Review the material and extract every line in which the word "indexes" occurs.
--- RECORDED INFORMATION Enclosed Below ---
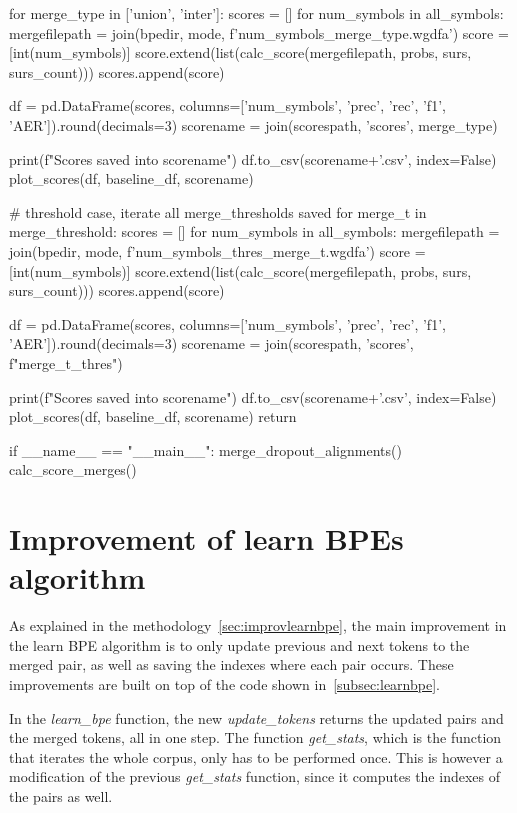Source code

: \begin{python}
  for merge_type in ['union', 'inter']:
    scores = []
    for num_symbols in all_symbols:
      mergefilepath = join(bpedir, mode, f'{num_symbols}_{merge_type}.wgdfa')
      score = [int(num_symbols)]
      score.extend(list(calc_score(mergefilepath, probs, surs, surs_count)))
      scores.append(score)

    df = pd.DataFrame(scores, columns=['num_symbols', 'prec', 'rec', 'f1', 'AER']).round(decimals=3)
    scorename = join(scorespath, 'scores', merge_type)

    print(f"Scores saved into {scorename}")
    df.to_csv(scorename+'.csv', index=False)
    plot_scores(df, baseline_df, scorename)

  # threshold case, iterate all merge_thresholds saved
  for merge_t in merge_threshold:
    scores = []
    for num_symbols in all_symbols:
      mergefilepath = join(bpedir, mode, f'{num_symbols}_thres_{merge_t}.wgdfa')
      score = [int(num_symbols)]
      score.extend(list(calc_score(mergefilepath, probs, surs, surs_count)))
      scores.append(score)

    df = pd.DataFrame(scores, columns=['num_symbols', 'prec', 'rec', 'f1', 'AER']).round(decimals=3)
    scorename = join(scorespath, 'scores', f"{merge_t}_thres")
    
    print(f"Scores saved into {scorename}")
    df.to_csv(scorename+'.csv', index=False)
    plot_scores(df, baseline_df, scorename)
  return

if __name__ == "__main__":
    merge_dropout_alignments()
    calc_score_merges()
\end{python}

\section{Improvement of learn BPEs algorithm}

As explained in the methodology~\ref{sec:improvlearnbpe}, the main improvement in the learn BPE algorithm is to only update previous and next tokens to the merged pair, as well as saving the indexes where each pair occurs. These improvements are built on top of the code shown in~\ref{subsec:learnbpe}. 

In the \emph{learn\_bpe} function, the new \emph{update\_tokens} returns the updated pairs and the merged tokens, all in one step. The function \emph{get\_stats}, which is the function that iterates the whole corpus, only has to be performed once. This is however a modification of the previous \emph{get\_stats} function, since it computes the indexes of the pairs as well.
--- End of Enclosed RECORDED INFORMATION ---
--- RECORDED INFORMATION Enclosed Below ---
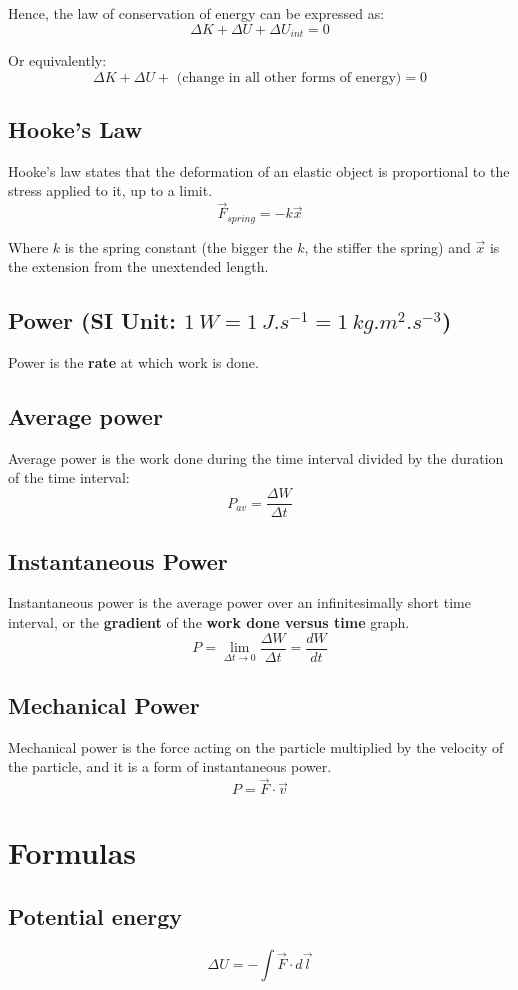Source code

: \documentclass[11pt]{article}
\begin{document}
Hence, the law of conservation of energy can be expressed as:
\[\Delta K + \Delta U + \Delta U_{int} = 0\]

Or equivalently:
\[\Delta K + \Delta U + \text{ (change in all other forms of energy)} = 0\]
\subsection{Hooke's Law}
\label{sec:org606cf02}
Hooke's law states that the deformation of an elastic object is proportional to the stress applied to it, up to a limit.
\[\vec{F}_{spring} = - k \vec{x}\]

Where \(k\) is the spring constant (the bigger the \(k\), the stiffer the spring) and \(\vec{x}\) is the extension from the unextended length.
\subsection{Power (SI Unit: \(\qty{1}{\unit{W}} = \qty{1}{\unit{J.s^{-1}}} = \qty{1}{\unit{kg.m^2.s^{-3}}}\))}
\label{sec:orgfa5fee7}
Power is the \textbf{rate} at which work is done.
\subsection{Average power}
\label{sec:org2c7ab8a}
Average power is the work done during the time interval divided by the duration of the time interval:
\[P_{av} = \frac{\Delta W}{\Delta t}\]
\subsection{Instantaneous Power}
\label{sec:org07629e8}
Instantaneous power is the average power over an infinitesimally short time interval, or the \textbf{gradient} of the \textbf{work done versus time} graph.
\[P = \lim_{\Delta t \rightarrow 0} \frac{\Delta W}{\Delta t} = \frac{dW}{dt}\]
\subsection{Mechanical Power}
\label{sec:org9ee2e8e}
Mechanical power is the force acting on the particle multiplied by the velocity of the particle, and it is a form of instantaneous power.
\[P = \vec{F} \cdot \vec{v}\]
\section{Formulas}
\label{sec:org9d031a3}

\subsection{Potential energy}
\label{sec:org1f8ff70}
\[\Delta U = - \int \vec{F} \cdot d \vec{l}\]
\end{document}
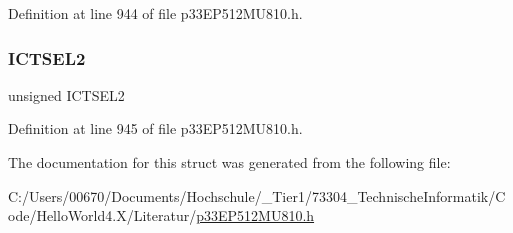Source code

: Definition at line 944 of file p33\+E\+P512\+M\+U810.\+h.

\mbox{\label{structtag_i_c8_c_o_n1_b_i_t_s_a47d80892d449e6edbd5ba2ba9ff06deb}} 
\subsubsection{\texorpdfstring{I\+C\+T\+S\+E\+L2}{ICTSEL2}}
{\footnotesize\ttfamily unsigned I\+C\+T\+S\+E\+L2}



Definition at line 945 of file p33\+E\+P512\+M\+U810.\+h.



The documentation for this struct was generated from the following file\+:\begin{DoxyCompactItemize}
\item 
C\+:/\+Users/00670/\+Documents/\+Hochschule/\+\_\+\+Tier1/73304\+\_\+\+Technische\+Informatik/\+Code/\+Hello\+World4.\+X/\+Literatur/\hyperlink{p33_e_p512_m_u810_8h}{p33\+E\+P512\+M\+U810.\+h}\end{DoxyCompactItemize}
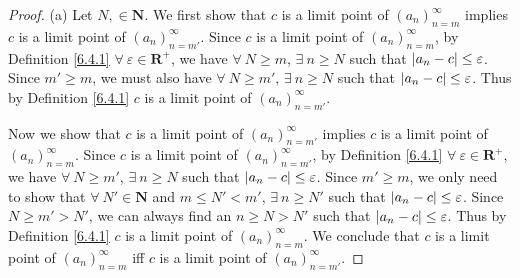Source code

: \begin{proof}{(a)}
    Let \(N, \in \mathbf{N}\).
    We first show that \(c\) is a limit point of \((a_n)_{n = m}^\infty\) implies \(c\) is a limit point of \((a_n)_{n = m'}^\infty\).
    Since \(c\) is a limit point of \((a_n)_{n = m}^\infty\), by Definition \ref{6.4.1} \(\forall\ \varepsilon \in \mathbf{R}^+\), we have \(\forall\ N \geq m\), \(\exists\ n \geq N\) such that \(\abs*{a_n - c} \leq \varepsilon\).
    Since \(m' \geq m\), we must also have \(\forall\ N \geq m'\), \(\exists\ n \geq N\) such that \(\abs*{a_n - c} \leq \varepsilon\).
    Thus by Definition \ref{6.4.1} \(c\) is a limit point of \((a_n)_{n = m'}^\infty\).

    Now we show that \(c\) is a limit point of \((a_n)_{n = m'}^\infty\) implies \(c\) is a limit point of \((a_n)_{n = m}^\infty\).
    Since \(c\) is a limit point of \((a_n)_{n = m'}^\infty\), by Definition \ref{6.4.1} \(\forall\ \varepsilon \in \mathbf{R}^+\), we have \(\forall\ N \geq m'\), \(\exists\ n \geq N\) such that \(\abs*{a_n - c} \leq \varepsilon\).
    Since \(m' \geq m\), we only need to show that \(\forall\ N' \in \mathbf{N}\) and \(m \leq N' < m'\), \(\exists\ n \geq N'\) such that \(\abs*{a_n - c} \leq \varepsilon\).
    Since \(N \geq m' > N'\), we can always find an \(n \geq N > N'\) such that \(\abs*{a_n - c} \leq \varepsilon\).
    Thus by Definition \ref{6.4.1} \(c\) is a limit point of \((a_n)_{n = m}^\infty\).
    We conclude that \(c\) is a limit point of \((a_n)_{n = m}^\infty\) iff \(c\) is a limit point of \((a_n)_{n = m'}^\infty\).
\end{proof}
--- End of Enclosed RECORDED INFORMATION ---
--- RECORDED INFORMATION Enclosed Below ---
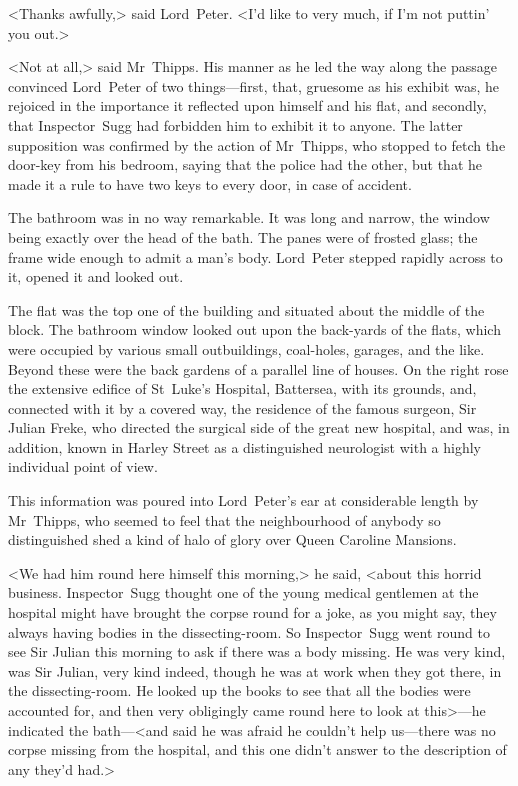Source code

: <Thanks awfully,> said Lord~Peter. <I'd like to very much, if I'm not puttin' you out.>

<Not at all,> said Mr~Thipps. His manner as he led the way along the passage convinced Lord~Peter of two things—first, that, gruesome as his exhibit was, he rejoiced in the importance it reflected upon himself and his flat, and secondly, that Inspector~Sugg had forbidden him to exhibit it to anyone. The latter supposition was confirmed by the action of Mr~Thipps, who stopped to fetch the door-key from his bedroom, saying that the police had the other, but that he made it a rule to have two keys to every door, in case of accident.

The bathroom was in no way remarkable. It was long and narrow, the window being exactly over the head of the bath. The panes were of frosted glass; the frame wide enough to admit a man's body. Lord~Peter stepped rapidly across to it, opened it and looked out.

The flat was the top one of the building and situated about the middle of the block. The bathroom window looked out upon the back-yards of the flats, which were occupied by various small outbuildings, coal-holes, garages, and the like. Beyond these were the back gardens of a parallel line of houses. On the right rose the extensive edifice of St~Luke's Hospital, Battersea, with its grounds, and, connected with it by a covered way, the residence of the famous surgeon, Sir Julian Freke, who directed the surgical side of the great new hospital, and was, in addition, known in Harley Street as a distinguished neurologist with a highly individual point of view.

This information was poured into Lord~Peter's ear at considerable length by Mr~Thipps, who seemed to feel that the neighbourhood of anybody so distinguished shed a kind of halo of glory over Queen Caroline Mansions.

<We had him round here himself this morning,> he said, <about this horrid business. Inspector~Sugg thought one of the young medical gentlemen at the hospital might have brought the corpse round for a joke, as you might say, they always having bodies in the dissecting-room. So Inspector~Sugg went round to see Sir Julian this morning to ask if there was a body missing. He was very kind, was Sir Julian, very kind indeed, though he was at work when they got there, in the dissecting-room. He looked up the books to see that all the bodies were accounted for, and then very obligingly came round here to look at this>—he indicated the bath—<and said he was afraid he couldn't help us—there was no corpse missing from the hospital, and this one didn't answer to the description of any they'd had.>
--- End of Enclosed RECORDED INFORMATION ---
- [SOLUTION TO THE PROBLEM]:
As explained in the methodology~\ref{sec:improvlearnbpe}, the main improvement in the learn BPE algorithm is to only update previous and next tokens to the merged pair, as well as saving the indexes where each pair occurs. These improvements are built on top of the code shown in~\ref{subsec:learnbpe}. 
In the \emph{learn\_bpe} function, the new \emph{update\_tokens} returns the updated pairs and the merged tokens, all in one step. The function \emph{get\_stats}, which is the function that iterates the whole corpus, only has to be performed once. This is however a modification of the previous \emph{get\_stats} function, since it computes the indexes of the pairs as well.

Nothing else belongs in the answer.